Dáil debates

Wednesday, 19 December 2018

Ceisteanna ó Cheannairí - Leaders' Questions

 

12:25 pm

Photo of Bríd SmithBríd Smith (Dublin South Central, People Before Profit Alliance) | Oireachtas source

Guím Nollaig shona don Cheann Comhairle agus do gach duine sa Teach seo, go háirithe do na hoifigigh a thugann tacaíocht dúinn gach lá agus uaireanta istoíche freisin. I also wish a very happy Christmas to all of the nurses, midwives and emergency staff across the State who provide us with a wonderful service. No doubt they are all reeling in horror today at the news that the bondholders are being bailed out. The Taoiseach said:

Anglo Irish is not getting another cent of our money and any bank coming looking to us for more money is going to have to show how they are going to impose losses on their junior bondholders, on their senior bondholders, and on other creditors before they come looking to us for any more money. Not another cent.
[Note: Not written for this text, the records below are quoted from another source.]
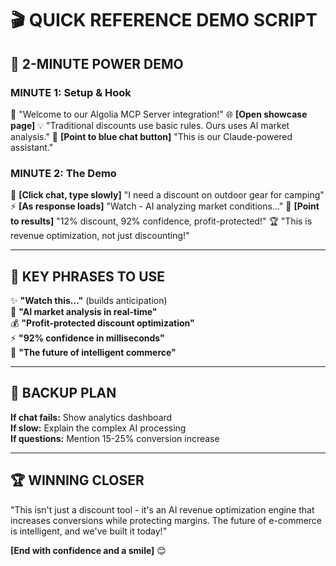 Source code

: 🎬 **QUICK REFERENCE DEMO SCRIPT**
==================================

## 🎯 **2-MINUTE POWER DEMO**

### **MINUTE 1: Setup & Hook**
👋 "Welcome to our Algolia MCP Server integration!"
🌐 **[Open showcase page]** 
💡 "Traditional discounts use basic rules. Ours uses AI market analysis."
🔵 **[Point to blue chat button]** "This is our Claude-powered assistant."

### **MINUTE 2: The Demo**
💬 **[Click chat, type slowly]** "I need a discount on outdoor gear for camping"
⚡ **[As response loads]** "Watch - AI analyzing market conditions..."
🎯 **[Point to results]** "12% discount, 92% confidence, profit-protected!"
🏆 "This is revenue optimization, not just discounting!"

---

## 🎤 **KEY PHRASES TO USE**

✨ **"Watch this..."** (builds anticipation)  
🧠 **"AI market analysis in real-time"**  
💰 **"Profit-protected discount optimization"**  
⚡ **"92% confidence in milliseconds"**  
🚀 **"The future of intelligent commerce"**

---

## 🎯 **BACKUP PLAN**

**If chat fails:** Show analytics dashboard  
**If slow:** Explain the complex AI processing  
**If questions:** Mention 15-25% conversion increase

---

## 🏆 **WINNING CLOSER**

"This isn't just a discount tool - it's an AI revenue optimization engine that increases conversions while protecting margins. The future of e-commerce is intelligent, and we've built it today!"

**[End with confidence and a smile]** 😊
Later, when speaking at an event, ironically in Beaumont Hospital, he described the bondholders as being "At the bottom of the pile." I bet him that the nurses who voted yesterday, by a figure of 94% or 95%, to take strike action after Christmas believe they are at the bottom of his pile. As we hurtle towards Christmas, people who have worked an extra shift a month for the past ten years for nothing and who have given up pay, hours, promotion and pensions in order to bail out Anglo Irish Bank to the tune of €30 billion are sick of it. The money did not fall from the sky; somebody paid it and it happened across the public sector. The nurses are sick of it because not only does it hurt them, their families and careers, it also hurts the people whom they look after because they cannot retain and recruit the staff who are necessary. I ask the Taoiseach to please not give me an answer that nurses are on €70,000 a year because I do not know at what pay scales he is looking. I am looking at the pay scales the Irish Nurses and Midwives Organisation, INMO, submit in its weekly magazine to its members, in which it describes exactly what it is looking for in taking strike action 24 hours at a time in the new year. Most nurses are still paid less than gardaí and teachers when they reach almost the top point of the scale after ten or 15 years. It is nothing like €70,000 and they still work. It sticks in their craw that they still have to work a shift every month for absolutely nothing, as the Taoiseach must know because members of his family are in the service. None of us in this House do that and none of the visitors in the Visitors Gallery do so; therefore, why are nurses expected to do it and why are they being left at the bottom of the pile in this way to take strike action?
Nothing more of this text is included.